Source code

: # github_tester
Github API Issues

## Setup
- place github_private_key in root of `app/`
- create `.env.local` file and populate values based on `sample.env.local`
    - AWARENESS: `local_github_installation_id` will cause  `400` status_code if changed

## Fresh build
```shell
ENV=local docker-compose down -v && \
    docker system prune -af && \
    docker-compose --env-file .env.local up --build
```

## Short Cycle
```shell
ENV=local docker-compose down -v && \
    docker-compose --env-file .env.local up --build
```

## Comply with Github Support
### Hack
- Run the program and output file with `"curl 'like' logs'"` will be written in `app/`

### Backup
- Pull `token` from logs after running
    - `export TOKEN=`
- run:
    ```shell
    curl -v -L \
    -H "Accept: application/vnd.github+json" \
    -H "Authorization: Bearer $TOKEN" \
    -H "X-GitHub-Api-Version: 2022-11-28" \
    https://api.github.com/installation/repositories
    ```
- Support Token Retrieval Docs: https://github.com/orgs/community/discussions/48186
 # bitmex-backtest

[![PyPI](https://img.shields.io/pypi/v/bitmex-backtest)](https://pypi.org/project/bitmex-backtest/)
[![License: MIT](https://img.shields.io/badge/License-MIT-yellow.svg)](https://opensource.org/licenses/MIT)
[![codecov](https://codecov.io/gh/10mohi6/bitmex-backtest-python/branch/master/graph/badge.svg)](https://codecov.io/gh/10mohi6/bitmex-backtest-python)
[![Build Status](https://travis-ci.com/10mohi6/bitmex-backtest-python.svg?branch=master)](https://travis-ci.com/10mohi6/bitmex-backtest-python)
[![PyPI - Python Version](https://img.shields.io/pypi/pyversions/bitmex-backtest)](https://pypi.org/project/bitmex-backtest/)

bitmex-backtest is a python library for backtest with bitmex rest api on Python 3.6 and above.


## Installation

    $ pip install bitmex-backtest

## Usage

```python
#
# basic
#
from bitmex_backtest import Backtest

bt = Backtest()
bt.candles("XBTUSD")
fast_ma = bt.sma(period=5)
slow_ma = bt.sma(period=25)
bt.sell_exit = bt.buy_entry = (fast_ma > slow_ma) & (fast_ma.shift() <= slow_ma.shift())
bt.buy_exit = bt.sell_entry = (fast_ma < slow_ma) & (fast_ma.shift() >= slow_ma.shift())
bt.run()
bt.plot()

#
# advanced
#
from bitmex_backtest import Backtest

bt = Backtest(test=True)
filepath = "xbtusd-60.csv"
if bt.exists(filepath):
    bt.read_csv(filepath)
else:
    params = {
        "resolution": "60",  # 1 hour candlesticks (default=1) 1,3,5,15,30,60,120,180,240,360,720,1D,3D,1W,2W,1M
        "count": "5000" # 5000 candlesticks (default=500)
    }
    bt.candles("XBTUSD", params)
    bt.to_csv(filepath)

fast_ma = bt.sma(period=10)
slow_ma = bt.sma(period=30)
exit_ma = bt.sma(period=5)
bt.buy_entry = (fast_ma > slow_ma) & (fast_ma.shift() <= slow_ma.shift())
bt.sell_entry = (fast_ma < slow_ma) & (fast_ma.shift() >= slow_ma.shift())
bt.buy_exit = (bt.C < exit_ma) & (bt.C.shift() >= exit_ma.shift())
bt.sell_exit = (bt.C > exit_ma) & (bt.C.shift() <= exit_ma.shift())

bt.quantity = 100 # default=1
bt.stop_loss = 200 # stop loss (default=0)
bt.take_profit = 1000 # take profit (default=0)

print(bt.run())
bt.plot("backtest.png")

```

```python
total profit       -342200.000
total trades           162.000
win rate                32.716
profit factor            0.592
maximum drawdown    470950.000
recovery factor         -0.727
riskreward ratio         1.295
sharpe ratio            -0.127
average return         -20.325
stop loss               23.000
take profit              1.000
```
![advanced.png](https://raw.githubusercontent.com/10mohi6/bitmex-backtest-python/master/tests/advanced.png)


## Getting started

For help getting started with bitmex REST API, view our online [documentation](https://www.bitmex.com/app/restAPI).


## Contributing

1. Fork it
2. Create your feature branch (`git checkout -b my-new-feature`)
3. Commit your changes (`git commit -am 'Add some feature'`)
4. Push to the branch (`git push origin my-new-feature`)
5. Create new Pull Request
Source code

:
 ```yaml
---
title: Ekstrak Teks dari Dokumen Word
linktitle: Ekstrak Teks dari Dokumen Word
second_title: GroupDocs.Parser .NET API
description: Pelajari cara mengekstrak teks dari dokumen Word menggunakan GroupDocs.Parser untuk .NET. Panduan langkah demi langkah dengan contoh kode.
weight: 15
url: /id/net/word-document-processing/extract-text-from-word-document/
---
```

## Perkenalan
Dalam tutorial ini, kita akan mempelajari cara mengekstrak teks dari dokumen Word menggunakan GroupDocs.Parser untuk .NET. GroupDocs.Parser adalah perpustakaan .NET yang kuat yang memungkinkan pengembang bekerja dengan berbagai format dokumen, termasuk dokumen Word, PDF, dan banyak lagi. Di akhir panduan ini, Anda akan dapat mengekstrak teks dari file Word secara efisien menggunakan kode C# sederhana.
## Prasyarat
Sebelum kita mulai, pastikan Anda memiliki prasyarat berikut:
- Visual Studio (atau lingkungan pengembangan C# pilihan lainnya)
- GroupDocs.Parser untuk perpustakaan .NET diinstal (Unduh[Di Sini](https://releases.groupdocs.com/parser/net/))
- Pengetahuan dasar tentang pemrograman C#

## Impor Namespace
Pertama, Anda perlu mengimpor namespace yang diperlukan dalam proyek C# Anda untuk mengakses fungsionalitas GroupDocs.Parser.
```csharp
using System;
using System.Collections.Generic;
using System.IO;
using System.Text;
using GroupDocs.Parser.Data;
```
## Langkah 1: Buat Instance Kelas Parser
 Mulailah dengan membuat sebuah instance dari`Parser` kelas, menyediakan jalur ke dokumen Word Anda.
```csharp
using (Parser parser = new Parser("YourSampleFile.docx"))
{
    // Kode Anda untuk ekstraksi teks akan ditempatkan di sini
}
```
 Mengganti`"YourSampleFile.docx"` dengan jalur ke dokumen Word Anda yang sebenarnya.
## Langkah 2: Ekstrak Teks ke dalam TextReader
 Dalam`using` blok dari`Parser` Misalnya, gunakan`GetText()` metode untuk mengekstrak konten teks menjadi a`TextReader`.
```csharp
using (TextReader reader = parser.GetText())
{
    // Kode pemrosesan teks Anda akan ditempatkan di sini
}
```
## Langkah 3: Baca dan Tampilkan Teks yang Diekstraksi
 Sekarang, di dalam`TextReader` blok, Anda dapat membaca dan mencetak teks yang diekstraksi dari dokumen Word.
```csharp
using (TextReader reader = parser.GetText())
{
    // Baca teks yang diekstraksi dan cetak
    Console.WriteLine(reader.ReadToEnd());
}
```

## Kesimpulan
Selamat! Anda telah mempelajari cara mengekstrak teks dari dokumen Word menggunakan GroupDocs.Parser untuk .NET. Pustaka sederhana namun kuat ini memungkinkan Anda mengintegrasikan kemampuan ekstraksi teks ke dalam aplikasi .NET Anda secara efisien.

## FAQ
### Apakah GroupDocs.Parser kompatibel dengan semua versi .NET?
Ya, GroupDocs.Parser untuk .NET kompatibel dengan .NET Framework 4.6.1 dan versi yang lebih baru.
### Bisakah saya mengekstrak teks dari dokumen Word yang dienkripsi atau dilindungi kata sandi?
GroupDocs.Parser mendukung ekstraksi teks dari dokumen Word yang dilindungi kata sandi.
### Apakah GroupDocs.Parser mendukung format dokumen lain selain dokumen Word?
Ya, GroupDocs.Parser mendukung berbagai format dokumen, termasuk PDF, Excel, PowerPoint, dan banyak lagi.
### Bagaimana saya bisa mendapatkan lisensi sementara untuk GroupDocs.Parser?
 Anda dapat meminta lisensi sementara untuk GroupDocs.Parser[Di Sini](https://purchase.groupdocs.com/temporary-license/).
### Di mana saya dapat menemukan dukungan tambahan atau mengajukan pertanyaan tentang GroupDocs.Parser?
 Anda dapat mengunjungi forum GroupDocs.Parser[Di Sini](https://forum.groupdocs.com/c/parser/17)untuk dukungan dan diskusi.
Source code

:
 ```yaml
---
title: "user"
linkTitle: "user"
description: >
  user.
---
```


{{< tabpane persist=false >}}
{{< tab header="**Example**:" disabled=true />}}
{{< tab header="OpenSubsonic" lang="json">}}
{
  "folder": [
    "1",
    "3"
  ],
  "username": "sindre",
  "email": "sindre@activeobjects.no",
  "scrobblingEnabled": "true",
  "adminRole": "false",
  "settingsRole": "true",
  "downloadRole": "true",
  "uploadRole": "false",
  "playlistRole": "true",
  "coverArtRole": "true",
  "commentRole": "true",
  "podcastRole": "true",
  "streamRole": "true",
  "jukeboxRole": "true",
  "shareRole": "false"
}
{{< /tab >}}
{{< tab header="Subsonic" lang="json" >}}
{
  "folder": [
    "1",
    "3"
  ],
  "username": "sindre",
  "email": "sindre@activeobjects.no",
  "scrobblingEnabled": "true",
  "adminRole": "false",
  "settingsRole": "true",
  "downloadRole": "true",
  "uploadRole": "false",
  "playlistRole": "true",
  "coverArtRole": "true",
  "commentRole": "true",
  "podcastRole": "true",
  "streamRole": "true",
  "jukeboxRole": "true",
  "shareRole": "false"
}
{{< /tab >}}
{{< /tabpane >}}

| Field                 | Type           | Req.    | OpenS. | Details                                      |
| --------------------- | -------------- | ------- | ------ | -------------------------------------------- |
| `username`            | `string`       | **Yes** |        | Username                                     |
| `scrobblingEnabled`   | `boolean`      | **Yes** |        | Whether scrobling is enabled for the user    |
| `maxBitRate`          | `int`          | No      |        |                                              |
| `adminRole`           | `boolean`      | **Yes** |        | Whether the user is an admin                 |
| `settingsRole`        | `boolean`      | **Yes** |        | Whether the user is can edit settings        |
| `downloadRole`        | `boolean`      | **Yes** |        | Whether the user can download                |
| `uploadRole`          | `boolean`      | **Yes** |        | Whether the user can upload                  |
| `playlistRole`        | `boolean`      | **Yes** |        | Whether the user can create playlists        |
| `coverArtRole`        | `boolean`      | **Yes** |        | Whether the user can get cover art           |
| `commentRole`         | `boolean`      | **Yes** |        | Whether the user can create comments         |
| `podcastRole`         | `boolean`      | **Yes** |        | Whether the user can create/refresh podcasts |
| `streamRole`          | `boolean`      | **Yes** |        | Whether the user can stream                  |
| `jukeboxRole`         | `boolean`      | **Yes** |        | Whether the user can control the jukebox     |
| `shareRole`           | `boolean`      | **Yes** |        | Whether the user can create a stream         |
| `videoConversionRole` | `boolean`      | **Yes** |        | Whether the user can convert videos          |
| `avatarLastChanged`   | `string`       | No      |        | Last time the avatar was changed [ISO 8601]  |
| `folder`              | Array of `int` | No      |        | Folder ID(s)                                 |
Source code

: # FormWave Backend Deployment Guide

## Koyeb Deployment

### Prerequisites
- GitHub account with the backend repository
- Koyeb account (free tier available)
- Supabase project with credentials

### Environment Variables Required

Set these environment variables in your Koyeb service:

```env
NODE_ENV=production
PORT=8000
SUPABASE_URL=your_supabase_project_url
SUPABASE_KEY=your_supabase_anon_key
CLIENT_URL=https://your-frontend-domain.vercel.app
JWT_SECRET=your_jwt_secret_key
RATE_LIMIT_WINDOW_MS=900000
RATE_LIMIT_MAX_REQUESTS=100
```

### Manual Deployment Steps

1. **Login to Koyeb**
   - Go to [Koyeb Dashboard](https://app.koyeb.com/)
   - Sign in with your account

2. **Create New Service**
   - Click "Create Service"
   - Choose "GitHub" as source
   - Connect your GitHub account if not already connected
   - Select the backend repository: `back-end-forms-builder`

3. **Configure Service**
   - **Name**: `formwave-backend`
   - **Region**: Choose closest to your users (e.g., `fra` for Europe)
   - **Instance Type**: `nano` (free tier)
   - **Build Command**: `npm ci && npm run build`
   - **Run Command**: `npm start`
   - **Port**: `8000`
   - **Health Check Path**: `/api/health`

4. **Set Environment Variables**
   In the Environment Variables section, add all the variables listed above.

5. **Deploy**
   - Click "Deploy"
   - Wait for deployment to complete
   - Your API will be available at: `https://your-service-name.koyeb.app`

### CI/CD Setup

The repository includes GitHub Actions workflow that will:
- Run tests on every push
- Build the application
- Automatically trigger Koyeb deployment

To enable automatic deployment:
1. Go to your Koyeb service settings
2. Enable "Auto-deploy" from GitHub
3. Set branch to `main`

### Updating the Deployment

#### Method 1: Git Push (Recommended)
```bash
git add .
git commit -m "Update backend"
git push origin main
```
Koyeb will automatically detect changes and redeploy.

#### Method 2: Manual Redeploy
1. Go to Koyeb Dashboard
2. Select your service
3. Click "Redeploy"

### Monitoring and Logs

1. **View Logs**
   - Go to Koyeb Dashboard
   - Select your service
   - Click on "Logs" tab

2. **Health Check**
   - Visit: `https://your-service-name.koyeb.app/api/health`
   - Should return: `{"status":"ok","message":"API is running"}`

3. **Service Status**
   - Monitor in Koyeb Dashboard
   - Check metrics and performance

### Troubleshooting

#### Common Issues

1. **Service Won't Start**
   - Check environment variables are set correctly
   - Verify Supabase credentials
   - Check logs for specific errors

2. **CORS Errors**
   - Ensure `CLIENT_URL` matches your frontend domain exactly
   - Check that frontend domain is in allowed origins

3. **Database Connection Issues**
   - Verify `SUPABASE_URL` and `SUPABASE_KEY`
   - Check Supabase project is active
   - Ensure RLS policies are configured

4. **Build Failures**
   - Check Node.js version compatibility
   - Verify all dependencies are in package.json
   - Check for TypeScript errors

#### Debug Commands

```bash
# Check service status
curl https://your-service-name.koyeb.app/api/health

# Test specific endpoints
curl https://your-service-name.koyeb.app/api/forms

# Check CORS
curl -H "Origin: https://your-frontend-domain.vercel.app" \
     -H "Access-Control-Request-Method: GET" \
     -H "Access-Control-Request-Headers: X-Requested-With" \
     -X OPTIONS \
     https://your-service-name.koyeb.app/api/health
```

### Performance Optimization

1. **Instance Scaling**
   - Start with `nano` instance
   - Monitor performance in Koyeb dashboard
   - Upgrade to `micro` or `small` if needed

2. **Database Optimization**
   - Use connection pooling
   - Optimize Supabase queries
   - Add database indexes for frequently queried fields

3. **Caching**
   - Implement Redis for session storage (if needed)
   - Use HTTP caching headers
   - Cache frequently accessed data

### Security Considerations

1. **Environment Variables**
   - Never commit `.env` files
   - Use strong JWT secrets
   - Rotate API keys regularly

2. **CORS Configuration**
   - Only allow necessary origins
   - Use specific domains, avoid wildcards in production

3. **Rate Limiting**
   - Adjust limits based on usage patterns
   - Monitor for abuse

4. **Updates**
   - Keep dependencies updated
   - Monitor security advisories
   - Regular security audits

> _TASK OBJECTIVE_
All lines from the one holding "- Add database" through the final line of the material must be set down exactly, and nothing else may be added.

> _SOLUTION FOR THIS EXERCISE_
   - Add database indexes for frequently queried fields

3. **Caching**
   - Implement Redis for session storage (if needed)
   - Use HTTP caching headers
   - Cache frequently accessed data

### Security Considerations

1. **Environment Variables**
   - Never commit `.env` files
   - Use strong JWT secrets
   - Rotate API keys regularly

2. **CORS Configuration**
   - Only allow necessary origins
   - Use specific domains, avoid wildcards in production

3. **Rate Limiting**
   - Adjust limits based on usage patterns
   - Monitor for abuse

4. **Updates**
   - Keep dependencies updated
   - Monitor security advisories
   - Regular security audits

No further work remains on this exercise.